Learning the education basics
Over the years, Israeli society "progressed," and what we progressively forgot, the OECD is teaching us anew - the hard way.
What Jewish heritage passed on through the generations, science began to prove in the last century and the organization of leading industrialized countries - the OECD - began to internalize and assimilate in recent decades: Education has the ability not only to lift up the individual, it can also uplift an entire society. Over the years, Israeli society "progressed," and what we progressively forgot, the OECD is teaching us anew - the hard way.
Several years ago, the OECD began to examine how much its children knew about the most basic educational fields in a modern society and economy. In the most recent such examination, PISA tests administered to 15-year-olds in science, mathematics and reading - Israeli students were ranked below 28 of the 30 OECD member-countries. As if this were not enough, gaps in educational achievement in Israel were the highest among all of the countries taking part in the exam. The question is why. What are the other countries doing that we aren't?
As opposed to conventional wisdom, OECD data published a few days ago show that the average number of hours per year of total compulsory instruction time for 15 year-old Israeli pupils is not low. Actually, the State of Israel budgets more instruction hours than 19 of the 22 OECD countries for which there is data. So why don't the children of Israel know the material?
One reason, though not the only one, is related to the way the instruction time is used. As indicated in the figure, nearly half (48 percent) of Israel's 15-year-olds receive less than two hours of science instruction in school per week. This compares with just a third of the children studying less than two hours of science in the OECD schools. In reading, the share of Israelis studying under two hours in school (34 percent) is more than double the OECD share (15 percent). The mathematics numbers are also unfavorable to Israeli kids: 17 percent of the country's pupils study less than two hours of math in school versus 14 percent in OECD schools.
What's going on here? On the one hand, we pay for much more compulsory instructional time than is common in the West. On the other hand, our children receive much fewer instruction hours in the basic fields. Where does the remaining instruction time go? What exactly are we paying for?

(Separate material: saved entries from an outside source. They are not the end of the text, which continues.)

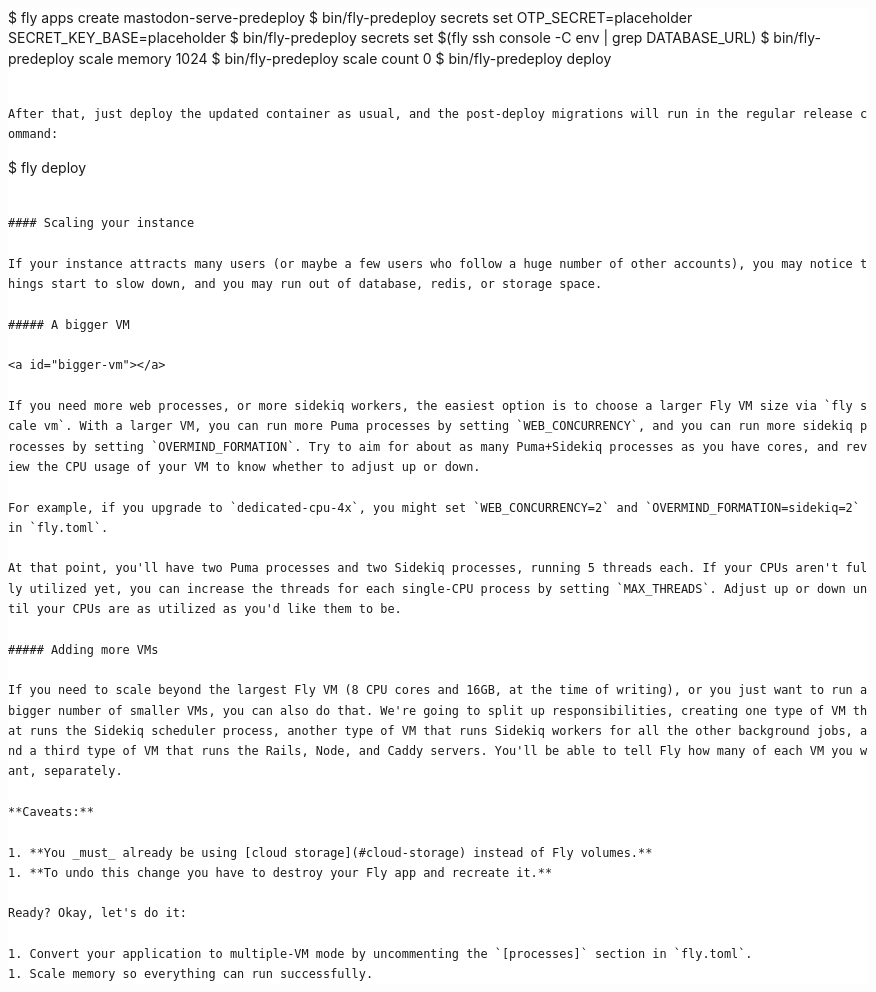 $ fly apps create mastodon-serve-predeploy
$ bin/fly-predeploy secrets set OTP_SECRET=placeholder SECRET_KEY_BASE=placeholder
$ bin/fly-predeploy secrets set $(fly ssh console -C env | grep DATABASE_URL)
$ bin/fly-predeploy scale memory 1024
$ bin/fly-predeploy scale count 0
$ bin/fly-predeploy deploy

```

After that, just deploy the updated container as usual, and the post-deploy migrations will run in the regular release command:

```

$ fly deploy

```

#### Scaling your instance

If your instance attracts many users (or maybe a few users who follow a huge number of other accounts), you may notice things start to slow down, and you may run out of database, redis, or storage space.

##### A bigger VM

<a id="bigger-vm"></a>

If you need more web processes, or more sidekiq workers, the easiest option is to choose a larger Fly VM size via `fly scale vm`. With a larger VM, you can run more Puma processes by setting `WEB_CONCURRENCY`, and you can run more sidekiq processes by setting `OVERMIND_FORMATION`. Try to aim for about as many Puma+Sidekiq processes as you have cores, and review the CPU usage of your VM to know whether to adjust up or down.

For example, if you upgrade to `dedicated-cpu-4x`, you might set `WEB_CONCURRENCY=2` and `OVERMIND_FORMATION=sidekiq=2` in `fly.toml`.

At that point, you'll have two Puma processes and two Sidekiq processes, running 5 threads each. If your CPUs aren't fully utilized yet, you can increase the threads for each single-CPU process by setting `MAX_THREADS`. Adjust up or down until your CPUs are as utilized as you'd like them to be.

##### Adding more VMs

If you need to scale beyond the largest Fly VM (8 CPU cores and 16GB, at the time of writing), or you just want to run a bigger number of smaller VMs, you can also do that. We're going to split up responsibilities, creating one type of VM that runs the Sidekiq scheduler process, another type of VM that runs Sidekiq workers for all the other background jobs, and a third type of VM that runs the Rails, Node, and Caddy servers. You'll be able to tell Fly how many of each VM you want, separately.

**Caveats:**

1. **You _must_ already be using [cloud storage](#cloud-storage) instead of Fly volumes.**
1. **To undo this change you have to destroy your Fly app and recreate it.**

Ready? Okay, let's do it:

1. Convert your application to multiple-VM mode by uncommenting the `[processes]` section in `fly.toml`.
1. Scale memory so everything can run successfully.
```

In fact, the number of pupils per science teacher in the OECD is 13.4 as opposed to just 12.7 in Israel. In other words, we are not only financing more instruction hours, but we are also paying for more science teachers than the average OECD taxpayer. It appears that a great deal of what enters the budget pipe on one end appears to perform an inexplicable disappearing act on its way to the children who require it at the other end.
What the kids don't receive in school must ultimately be paid for, again, privately - though not every parent is fully aware of education's importance nor does everyone have the means to pay for it. Instead of receiving instruction on the basic subjects in school, Israeli children are forced to attain the missing knowledge on their own.
The share of Israeli pupils that devote four hours a week on out-of-school lessons, self-study or homework is 50 percent higher than it is in the OECD in science and in reading (13 percent of Israeli children versus 9 percent of OECD kids study 4 hours of science a week outside of school, while 20 percent of Israeli pupils versus 13 percent of OECD students do so in reading) and more than twice the OECD rate in math (38 percent of Israeli children versus 15 percent of OECD kids study four hours a week outside school).
In light of all this, it should come as no surprise when our children perform so abysmally in the international exams. What the future holds in store should also not surprise when today's pupils in Israel and abroad grow up and begin competing in the global market. This may be the holy land, but miracles only happen to those who take control of their own destinies.
The author teaches economics in the Department of Public Policy at Tel-Aviv University.